TASK DETAILS
Only the images are to be dropped; the records themselves must be repeated exactly.

##### THE INPUT

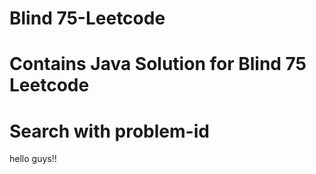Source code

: # Blind 75-Leetcode
# Contains Java Solution for Blind 75 Leetcode
# Search with problem-id
hello guys!!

##########

RESULT OF THIS TASK
Source code

: # Blind 75-Leetcode
# Contains Java Solution for Blind 75 Leetcode
# Search with problem-id
hello guys!!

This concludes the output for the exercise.